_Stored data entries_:
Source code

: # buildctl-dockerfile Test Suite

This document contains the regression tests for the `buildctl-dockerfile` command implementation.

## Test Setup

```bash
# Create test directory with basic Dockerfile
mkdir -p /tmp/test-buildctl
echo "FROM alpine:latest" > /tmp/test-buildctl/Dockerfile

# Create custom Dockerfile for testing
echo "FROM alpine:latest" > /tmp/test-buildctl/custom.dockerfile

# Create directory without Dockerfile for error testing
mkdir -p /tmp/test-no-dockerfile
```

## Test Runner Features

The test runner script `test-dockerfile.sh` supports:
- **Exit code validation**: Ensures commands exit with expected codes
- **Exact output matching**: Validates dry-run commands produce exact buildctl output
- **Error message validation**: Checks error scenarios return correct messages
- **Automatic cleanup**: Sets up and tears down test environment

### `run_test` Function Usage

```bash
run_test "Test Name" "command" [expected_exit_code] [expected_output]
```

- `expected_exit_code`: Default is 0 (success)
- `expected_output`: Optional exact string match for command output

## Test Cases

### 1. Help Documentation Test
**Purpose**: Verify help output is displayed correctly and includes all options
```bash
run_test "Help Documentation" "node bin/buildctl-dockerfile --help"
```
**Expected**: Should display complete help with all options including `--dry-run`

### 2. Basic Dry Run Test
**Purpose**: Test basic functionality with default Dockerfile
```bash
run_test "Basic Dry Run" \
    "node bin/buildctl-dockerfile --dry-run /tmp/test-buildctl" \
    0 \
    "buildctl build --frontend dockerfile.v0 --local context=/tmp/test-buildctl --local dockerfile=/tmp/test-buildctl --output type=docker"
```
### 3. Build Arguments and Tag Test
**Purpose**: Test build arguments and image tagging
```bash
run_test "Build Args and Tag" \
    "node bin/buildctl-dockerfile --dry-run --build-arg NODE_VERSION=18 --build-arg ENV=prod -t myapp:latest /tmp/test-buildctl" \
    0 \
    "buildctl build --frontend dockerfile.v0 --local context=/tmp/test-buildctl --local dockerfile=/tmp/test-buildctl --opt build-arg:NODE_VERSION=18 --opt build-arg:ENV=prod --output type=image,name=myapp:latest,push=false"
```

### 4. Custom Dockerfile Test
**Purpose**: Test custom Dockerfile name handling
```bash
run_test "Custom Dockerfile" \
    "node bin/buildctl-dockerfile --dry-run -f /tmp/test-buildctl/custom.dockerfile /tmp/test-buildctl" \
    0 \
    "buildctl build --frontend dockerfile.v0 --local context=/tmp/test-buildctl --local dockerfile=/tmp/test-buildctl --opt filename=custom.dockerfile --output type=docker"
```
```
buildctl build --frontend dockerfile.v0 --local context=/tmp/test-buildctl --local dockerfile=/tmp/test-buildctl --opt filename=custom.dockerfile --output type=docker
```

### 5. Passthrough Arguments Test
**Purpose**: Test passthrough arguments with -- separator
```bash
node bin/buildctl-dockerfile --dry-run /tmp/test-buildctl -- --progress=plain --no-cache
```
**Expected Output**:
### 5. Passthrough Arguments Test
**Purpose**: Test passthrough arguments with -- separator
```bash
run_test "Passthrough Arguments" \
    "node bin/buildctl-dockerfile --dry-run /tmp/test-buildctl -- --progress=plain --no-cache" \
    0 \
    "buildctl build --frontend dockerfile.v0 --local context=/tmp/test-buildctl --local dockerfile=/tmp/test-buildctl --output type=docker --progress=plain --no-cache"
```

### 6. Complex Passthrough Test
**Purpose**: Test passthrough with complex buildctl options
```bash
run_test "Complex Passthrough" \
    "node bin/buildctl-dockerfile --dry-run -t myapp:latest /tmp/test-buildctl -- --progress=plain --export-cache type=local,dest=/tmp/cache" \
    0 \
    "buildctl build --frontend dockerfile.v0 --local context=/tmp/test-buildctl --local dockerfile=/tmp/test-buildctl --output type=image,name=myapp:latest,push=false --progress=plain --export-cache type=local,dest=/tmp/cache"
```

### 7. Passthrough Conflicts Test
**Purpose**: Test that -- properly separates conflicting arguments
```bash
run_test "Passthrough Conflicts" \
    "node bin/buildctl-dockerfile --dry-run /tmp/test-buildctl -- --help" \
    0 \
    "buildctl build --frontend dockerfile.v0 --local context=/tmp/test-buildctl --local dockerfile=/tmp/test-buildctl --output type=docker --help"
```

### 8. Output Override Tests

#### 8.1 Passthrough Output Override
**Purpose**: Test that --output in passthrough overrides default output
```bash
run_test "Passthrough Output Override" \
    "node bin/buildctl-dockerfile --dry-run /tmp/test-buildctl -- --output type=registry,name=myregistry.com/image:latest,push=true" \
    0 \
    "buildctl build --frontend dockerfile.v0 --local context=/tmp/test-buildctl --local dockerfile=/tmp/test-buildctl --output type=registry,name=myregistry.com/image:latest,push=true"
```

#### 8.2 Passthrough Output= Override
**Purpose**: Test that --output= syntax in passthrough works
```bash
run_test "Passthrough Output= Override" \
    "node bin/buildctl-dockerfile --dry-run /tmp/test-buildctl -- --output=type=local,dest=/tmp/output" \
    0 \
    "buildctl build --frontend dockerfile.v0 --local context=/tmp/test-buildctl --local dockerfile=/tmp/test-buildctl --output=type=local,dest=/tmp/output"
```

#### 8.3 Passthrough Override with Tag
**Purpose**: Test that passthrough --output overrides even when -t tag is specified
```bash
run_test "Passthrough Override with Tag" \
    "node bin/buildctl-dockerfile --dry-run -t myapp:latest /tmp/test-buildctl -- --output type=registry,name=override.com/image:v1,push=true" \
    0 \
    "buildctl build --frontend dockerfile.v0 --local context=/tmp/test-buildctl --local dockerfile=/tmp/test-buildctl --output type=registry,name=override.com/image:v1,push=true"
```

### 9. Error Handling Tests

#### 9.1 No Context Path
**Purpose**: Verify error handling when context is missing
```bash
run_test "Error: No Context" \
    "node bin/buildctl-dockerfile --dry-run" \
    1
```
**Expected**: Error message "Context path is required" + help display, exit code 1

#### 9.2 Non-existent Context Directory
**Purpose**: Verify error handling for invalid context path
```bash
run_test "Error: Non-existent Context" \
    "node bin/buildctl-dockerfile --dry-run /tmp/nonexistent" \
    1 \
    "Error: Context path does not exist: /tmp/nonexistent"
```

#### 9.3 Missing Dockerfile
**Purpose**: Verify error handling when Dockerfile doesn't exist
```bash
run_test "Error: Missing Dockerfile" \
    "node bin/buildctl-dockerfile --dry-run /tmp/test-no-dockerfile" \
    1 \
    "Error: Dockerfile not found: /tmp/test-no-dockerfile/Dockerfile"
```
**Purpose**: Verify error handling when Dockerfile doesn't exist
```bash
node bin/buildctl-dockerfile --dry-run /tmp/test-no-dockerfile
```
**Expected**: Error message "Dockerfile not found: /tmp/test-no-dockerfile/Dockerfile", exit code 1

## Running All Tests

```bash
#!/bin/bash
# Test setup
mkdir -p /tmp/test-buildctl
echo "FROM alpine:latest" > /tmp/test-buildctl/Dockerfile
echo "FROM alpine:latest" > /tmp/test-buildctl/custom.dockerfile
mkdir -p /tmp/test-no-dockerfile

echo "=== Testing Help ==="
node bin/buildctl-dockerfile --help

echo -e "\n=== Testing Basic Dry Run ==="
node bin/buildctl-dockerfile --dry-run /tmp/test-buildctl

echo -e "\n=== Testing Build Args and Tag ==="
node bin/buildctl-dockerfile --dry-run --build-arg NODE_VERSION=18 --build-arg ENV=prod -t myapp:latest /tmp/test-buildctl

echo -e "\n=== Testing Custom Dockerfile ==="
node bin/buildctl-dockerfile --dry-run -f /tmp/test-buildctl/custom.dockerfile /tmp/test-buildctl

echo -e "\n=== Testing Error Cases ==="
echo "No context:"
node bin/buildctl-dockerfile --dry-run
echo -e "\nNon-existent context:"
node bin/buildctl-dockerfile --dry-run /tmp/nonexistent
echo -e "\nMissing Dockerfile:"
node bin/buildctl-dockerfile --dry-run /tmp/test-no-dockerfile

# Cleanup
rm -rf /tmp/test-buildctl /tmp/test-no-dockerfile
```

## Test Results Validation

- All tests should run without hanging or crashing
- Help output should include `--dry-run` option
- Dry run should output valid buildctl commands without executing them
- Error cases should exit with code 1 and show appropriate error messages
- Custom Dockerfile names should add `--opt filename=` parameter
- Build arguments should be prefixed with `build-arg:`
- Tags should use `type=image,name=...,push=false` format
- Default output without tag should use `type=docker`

_What you will do_: Gather every line from the entries above where the word "that" appears, and copy them.

_Task answer_:
**Purpose**: Test that -- properly separates conflicting arguments
**Purpose**: Test that --output in passthrough overrides default output
**Purpose**: Test that --output= syntax in passthrough works
**Purpose**: Test that passthrough --output overrides even when -t tag is specified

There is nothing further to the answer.